WORK ORDER » With the pictures left out, retype exactly the lines below starting at the line that contains "virtual functions private." and ending at the line that contains "As you can see, the".

"""

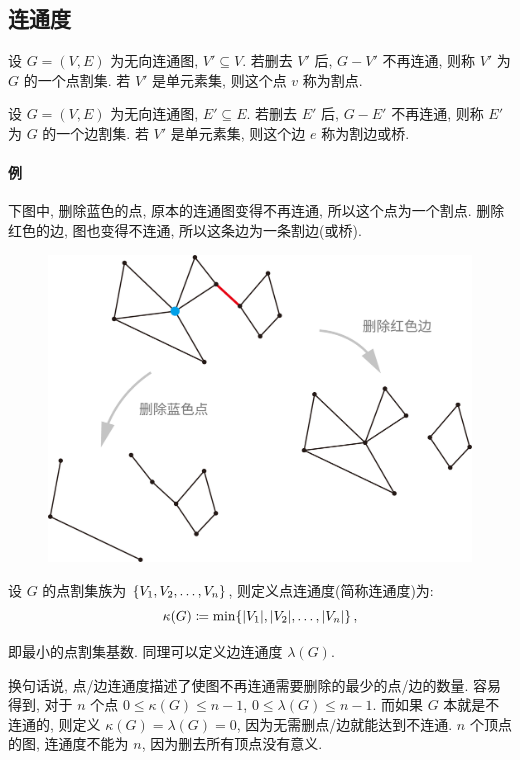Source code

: \documentclass[UTF8]{ctexart}
\theoremstyle{mystyle}
\theoremstyle{myremark}
\theoremstyle{plain}
\DeclarePairedDelimiter\set{\{}{\}}
\begin{document}
\subsection{连通度}
\begin{definition}
    设 $ G = (V, E) $ 为无向连通图, $ V' \subseteq V $. 若删去 $ V' $ 后, $ G - V' $ 不再连通, 则称 $ V' $ 为 $ G $ 的一个点割集. 若 $ V' $ 是单元素集, 则这个点 $ v $ 称为割点.
\end{definition}

\begin{definition}
    设 $ G = (V, E) $ 为无向连通图, $ E' \subseteq E $. 若删去 $ E' $ 后, $ G - E' $ 不再连通, 则称 $ E' $ 为 $ G $ 的一个边割集. 若 $ V' $ 是单元素集, 则这个边 $ e $ 称为割边或桥.
\end{definition}

\paragraph{例}
下图中, 删除蓝色的点, 原本的连通图变得不再连通, 所以这个点为一个割点. 删除红色的边, 图也变得不连通, 所以这条边为一条割边(或桥).
\begin{figure}[H]
    \centering
    \includegraphics[width = 0.7\linewidth]{./images/bridge.png}
\end{figure}


\begin{definition}
    设 $ G $ 的点割集族为 $ \set{V_1, V_2, \dots, V_n} $, 则定义点连通度(简称连通度)为:
    \[ \kappa(G) \coloneqq \min\set{|V_1|, |V_2|, \dots, |V_n|} \,,\]

    即最小的点割集基数. 同理可以定义边连通度 $ \lambda(G) $.
\end{definition}

换句话说, 点/边连通度描述了使图不再连通需要删除的最少的点/边的数量. 容易得到, 对于 $ n $ 个点 $ 0 \leqslant \kappa(G) \leqslant n - 1 $, $ 0 \leqslant \lambda(G) \leqslant n - 1 $. 而如果 $ G $ 本就是不连通的, 则定义 $ \kappa(G) = \lambda(G) = 0 $, 因为无需删点/边就能达到不连通. $ n $ 个顶点的图, 连通度不能为 $ n $, 因为删去所有顶点没有意义.
\end{document}
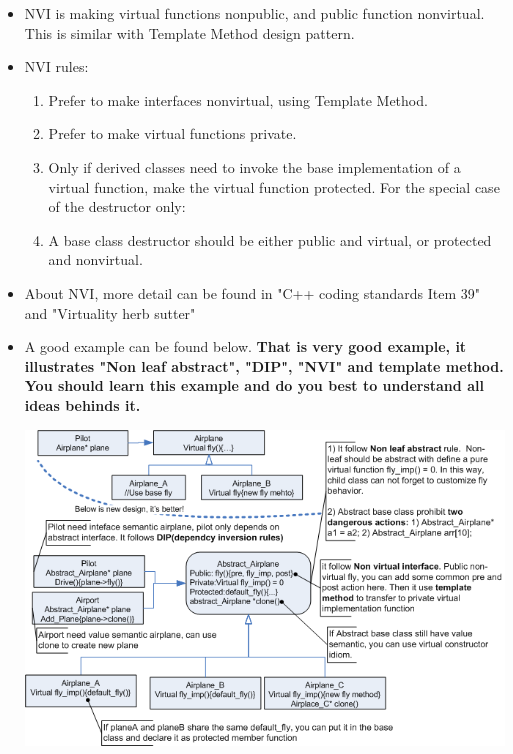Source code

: \documentclass[a4paper,11pt,twoside]{book}
\begin{document}
\begin{itemize}
	\item NVI is making virtual functions nonpublic, and public function nonvirtual. This is similar with Template Method design pattern.  

\item NVI rules:
\begin{enumerate}
	\item Prefer to make interfaces nonvirtual, using Template Method.
	
	\item Prefer to make virtual functions private.
	
	\item Only if derived classes need to invoke the base implementation of a virtual function, make the virtual function protected. For the special case of the destructor only:
	
	\item A base class destructor should be either public and virtual, or protected and nonvirtual.
\end{enumerate}

    \item About NVI, more detail can be found in "C++ coding standards Item 39" and "Virtuality herb sutter"

    \item A good example can be found below. \textbf{That is very good example, it illustrates "Non leaf abstract", "DIP", "NVI" and template method. You should learn this example and do you best to understand all ideas behinds it. }

	\centering
	\includegraphics[width=0.93\linewidth]{pics/NVI.png}


\end{itemize}
\end{document}
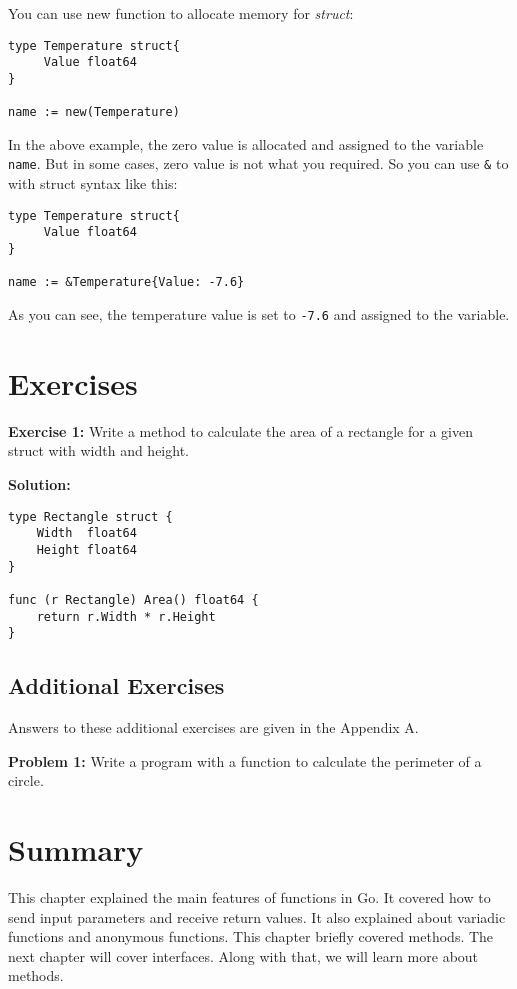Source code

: You can use new function to allocate memory for \textit{struct}:

\begin{lstlisting}[numbers=none]
type Temperature struct{
     Value float64
}

name := new(Temperature)
\end{lstlisting}

In the above example, the zero value is allocated and assigned to the
variable \texttt{name}.  But in some cases, zero value is not what you
required.  So you can use \texttt{\&} to with struct syntax like this:

\begin{lstlisting}[numbers=none]
type Temperature struct{
     Value float64
}

name := &Temperature{Value: -7.6}
\end{lstlisting}

As you can see, the temperature value is set to \texttt{-7.6} and
assigned to the variable.

\section{Exercises}

\textbf{Exercise 1:} Write a method to calculate the area of a rectangle for a
given struct with width and height.

\textbf{Solution:}

\begin{lstlisting}[numbers=none]
type Rectangle struct {
    Width  float64
    Height float64
}

func (r Rectangle) Area() float64 {
    return r.Width * r.Height
}
\end{lstlisting}

\subsection{Additional Exercises}

Answers to these additional exercises are given in the Appendix A.

\textbf{Problem 1:} Write a program with a function to calculate the perimeter of a circle.

\section*{Summary}

This chapter explained the main features of functions in Go. It covered how to
send input parameters and receive return values. It also explained about
variadic functions and anonymous functions. This chapter briefly covered
methods. The next chapter will cover interfaces. Along with that, we will learn
more about methods.

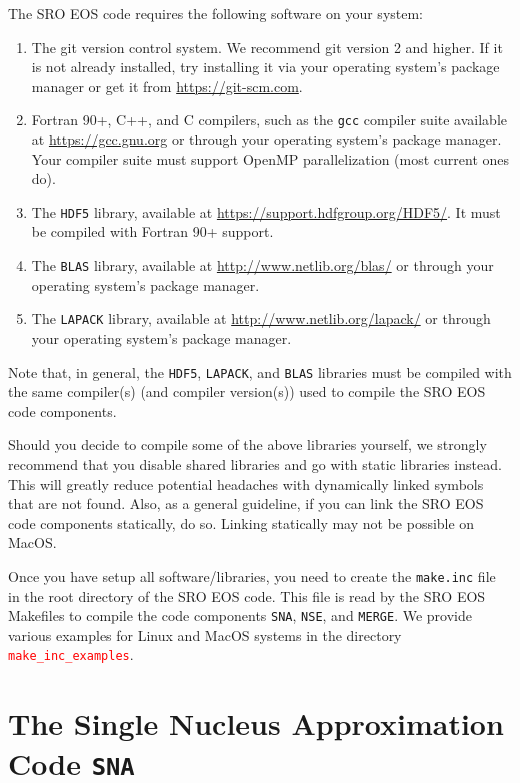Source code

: \documentclass[letterpaper,11pt]{refart}
\begin{document}
The SRO EOS code requires the following software on your system:

\begin{enumerate}
\item The git version control system. We recommend git version 2 and
  higher. If it is not already installed, try installing it via
  your operating system's package manager or get it from
  \url{https://git-scm.com}.
 \item Fortran 90+, C++, and C compilers, such as the \verb|gcc|
   compiler suite available at \url{https://gcc.gnu.org} or
   through your operating system's package manager. Your compiler suite
   must support OpenMP parallelization (most current ones do).

 \item The \verb|HDF5| library, available at
   \url{https://support.hdfgroup.org/HDF5/}. It must be compiled with
   Fortran 90+ support.

 \item The \verb|BLAS| library, available at
   \url{http://www.netlib.org/blas/} or through your operating
   system's package manager.

 \item The \verb|LAPACK| library, available at
   \url{http://www.netlib.org/lapack/} or through your operating
   system's package manager.

\end{enumerate}
Note that, in general, the \verb|HDF5|, \verb|LAPACK|, and \verb|BLAS|
libraries must be compiled with the same compiler(s) (and compiler
version(s)) used to compile the SRO EOS code components.

Should you decide to compile some of the above libraries yourself, we
strongly recommend that you disable shared libraries and go with
static libraries instead. This will greatly reduce potential headaches
with dynamically linked symbols that are not found. Also, as a general
guideline, if you can link the SRO EOS code components statically, do
so. Linking statically may not be possible on MacOS.

Once you have setup all software/libraries, you need to create the
\texttt{make.inc} file in the root directory of the SRO EOS code. This
file is read by the SRO EOS Makefiles to compile the code components
\texttt{SNA}, \texttt{NSE}, and \texttt{MERGE}. We provide various
examples for Linux and MacOS systems in the directory \textcolor{red}{\texttt{make\_inc\_examples}}.


\section{The Single Nucleus Approximation Code \texttt{SNA}}\label{sec:SNA}
\end{document}
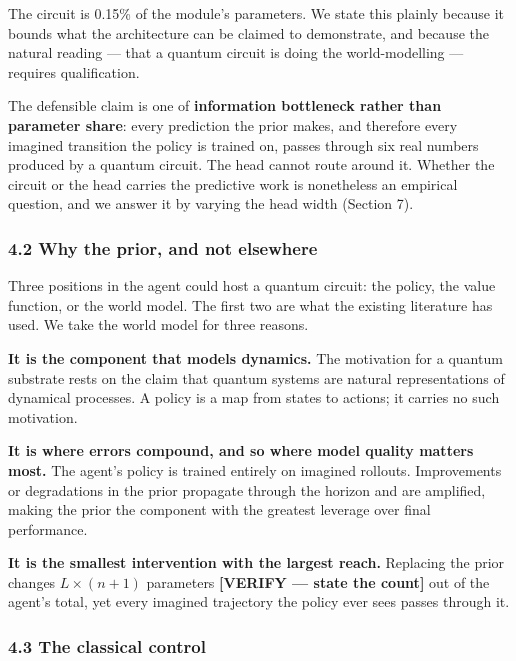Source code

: \documentclass[
  11pt]{article}
\begin{document}
The circuit is 0.15\% of the module's parameters. We state this plainly
because it bounds what the architecture can be claimed to demonstrate,
and because the natural reading --- that a quantum circuit is doing the
world-modelling --- requires qualification.

The defensible claim is one of \textbf{information bottleneck rather
than parameter share}: every prediction the prior makes, and therefore
every imagined transition the policy is trained on, passes through six
real numbers produced by a quantum circuit. The head cannot route around
it. Whether the circuit or the head carries the predictive work is
nonetheless an empirical question, and we answer it by varying the head
width (Section 7).

\hypertarget{why-the-prior-and-not-elsewhere}{%
\subsubsection{4.2 Why the prior, and not
elsewhere}\label{why-the-prior-and-not-elsewhere}}

Three positions in the agent could host a quantum circuit: the policy,
the value function, or the world model. The first two are what the
existing literature has used. We take the world model for three reasons.

\textbf{It is the component that models dynamics.} The motivation for a
quantum substrate rests on the claim that quantum systems are natural
representations of dynamical processes. A policy is a map from states to
actions; it carries no such motivation.

\textbf{It is where errors compound, and so where model quality matters
most.} The agent's policy is trained entirely on imagined rollouts.
Improvements or degradations in the prior propagate through the horizon
and are amplified, making the prior the component with the greatest
leverage over final performance.

\textbf{It is the smallest intervention with the largest reach.}
Replacing the prior changes \(L \times (n+1)\) parameters
\textbf{{[}VERIFY --- state the count{]}} out of the agent's total, yet
every imagined trajectory the policy ever sees passes through it.

\hypertarget{the-classical-control}{%
\subsubsection{4.3 The classical control}\label{the-classical-control}}
\end{document}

"""

TASK RESPONSE »
	\item Prefer to make virtual functions private.
	
	\item Only if derived classes need to invoke the base implementation of a virtual function, make the virtual function protected. For the special case of the destructor only:
	
	\item A base class destructor should be either public and virtual, or protected and nonvirtual.
\end{enumerate}

    \item About NVI, more detail can be found in "C++ coding standards Item 39" and "Virtuality herb sutter"

    \item A good example can be found below. \textbf{That is very good example, it illustrates "Non leaf abstract", "DIP", "NVI" and template method. You should learn this example and do you best to understand all ideas behinds it. }

	\centering
	\includegraphics[width=0.93\linewidth]{pics/NVI.png}


\end{itemize}
\end{document}
Source code

: You can use new function to allocate memory for \textit{struct}:

\begin{lstlisting}[numbers=none]
type Temperature struct{
     Value float64
}

name := new(Temperature)
\end{lstlisting}

In the above example, the zero value is allocated and assigned to the
variable \texttt{name}.  But in some cases, zero value is not what you
required.  So you can use \texttt{\&} to with struct syntax like this:

\begin{lstlisting}[numbers=none]
type Temperature struct{
     Value float64
}

name := &Temperature{Value: -7.6}
\end{lstlisting}

As you can see, the temperature value is set to \texttt{-7.6} and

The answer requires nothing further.